Portekiz neopaganizmin temel kitabını oluşturacak Tanrıların Dönüş’ünün yazarıdır Antonio Mora. Son günlerini psikiyatri bölümünde geçirdi. Pessoa ile de bu klinikte tanıştı. Antonio Mora Aiskhylos’un trajesinden aldığı Prometeus’un yakarısının başını yüksek sesle Pessoa’ya okudu. Ve bu şekilde ihtiyar filozof Pesso’ya elyazmalarını teslim etti. Pessoa’ a ondan şöyle bahsetti; “Antonio Mora delidir, en azından resmi kayıtlara göre delidir. Ama çoktanrıcılık ve Hristiyanlık üzerine çok kafa yormuş aklı başında bir delidir. Eski Romalılar gibi beyaz bir tunikle gezdiğini söyleyebilirim, yerlere kadar inen beyaz bir tunik, ayağında antik çağlardan kalma bir sandalet.”

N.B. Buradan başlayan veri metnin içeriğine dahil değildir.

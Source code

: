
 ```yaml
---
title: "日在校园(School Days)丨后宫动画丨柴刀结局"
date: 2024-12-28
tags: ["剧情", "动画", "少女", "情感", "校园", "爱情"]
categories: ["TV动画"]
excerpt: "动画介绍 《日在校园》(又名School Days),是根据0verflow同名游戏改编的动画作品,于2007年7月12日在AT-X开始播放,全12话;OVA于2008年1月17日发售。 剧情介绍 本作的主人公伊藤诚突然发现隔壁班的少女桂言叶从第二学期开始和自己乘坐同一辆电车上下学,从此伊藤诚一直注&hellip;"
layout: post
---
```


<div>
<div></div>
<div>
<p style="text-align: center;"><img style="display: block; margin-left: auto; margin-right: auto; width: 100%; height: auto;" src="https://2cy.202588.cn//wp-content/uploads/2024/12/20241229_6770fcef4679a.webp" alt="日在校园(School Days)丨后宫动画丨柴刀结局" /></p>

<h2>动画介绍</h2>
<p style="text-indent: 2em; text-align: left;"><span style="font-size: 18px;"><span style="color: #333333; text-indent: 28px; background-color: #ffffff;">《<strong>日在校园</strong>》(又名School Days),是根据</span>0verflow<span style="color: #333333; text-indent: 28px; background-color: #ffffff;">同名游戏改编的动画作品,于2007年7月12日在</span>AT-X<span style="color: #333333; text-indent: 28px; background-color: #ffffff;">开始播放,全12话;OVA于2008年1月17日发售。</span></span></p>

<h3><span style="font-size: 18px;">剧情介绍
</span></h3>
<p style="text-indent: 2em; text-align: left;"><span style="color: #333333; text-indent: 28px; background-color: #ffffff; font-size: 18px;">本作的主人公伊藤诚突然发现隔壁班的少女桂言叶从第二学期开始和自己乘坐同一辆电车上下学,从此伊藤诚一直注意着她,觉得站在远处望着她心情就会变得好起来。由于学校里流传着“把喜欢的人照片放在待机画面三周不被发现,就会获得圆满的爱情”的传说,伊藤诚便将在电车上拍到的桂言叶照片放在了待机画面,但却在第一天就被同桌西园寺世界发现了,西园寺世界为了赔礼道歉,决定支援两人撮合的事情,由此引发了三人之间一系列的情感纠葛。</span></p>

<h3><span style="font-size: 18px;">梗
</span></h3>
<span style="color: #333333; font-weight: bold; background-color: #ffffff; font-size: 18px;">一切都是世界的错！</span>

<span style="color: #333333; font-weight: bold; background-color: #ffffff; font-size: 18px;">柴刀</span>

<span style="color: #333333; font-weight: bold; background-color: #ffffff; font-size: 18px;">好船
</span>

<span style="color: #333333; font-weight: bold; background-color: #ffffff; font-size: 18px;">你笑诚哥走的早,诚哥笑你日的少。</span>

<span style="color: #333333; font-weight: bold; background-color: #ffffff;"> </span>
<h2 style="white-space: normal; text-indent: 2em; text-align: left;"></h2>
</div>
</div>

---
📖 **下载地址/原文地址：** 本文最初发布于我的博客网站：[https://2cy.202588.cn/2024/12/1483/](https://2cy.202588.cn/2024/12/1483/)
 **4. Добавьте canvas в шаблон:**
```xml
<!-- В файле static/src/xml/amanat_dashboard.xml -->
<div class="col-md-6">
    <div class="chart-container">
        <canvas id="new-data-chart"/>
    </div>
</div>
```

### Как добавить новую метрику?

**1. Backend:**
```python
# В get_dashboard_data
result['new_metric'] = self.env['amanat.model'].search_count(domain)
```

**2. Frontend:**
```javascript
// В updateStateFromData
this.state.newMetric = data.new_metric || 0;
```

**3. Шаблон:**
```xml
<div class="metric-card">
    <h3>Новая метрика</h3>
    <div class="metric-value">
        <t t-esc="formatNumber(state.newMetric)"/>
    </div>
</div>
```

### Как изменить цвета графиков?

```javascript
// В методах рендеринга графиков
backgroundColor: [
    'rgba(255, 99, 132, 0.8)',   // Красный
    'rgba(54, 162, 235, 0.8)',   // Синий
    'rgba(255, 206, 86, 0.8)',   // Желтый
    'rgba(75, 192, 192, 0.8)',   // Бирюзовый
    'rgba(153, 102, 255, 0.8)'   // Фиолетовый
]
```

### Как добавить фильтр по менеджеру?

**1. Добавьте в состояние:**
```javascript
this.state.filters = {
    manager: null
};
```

Evet Pessoa 20. Yüzyılda çok fazla tanınmış olmasa da öldükten sonra iç dünyası merak konusu olmuştur. Hayatını bu hayaletler ile geçirmiştir. İnsanlardan sıkıldıkça, kendisini dostlarına bırakan Pessoa çok önemli eserleri vermesine neden olmuştur. Aslında hepimizin birkaç hayaleti var, yalnız bizler farkında değiliz. Burada anlattığım hiçbir karakter yeryüzünde yaşamamıştır sadece Pessoa’nın aklında ve kalbinde yaşamıştır. 30 Kasım 1935’te hepatit krizinden öldü. Büyük olasılıkla aşırı alkolün neden olduğu düşünülmekte.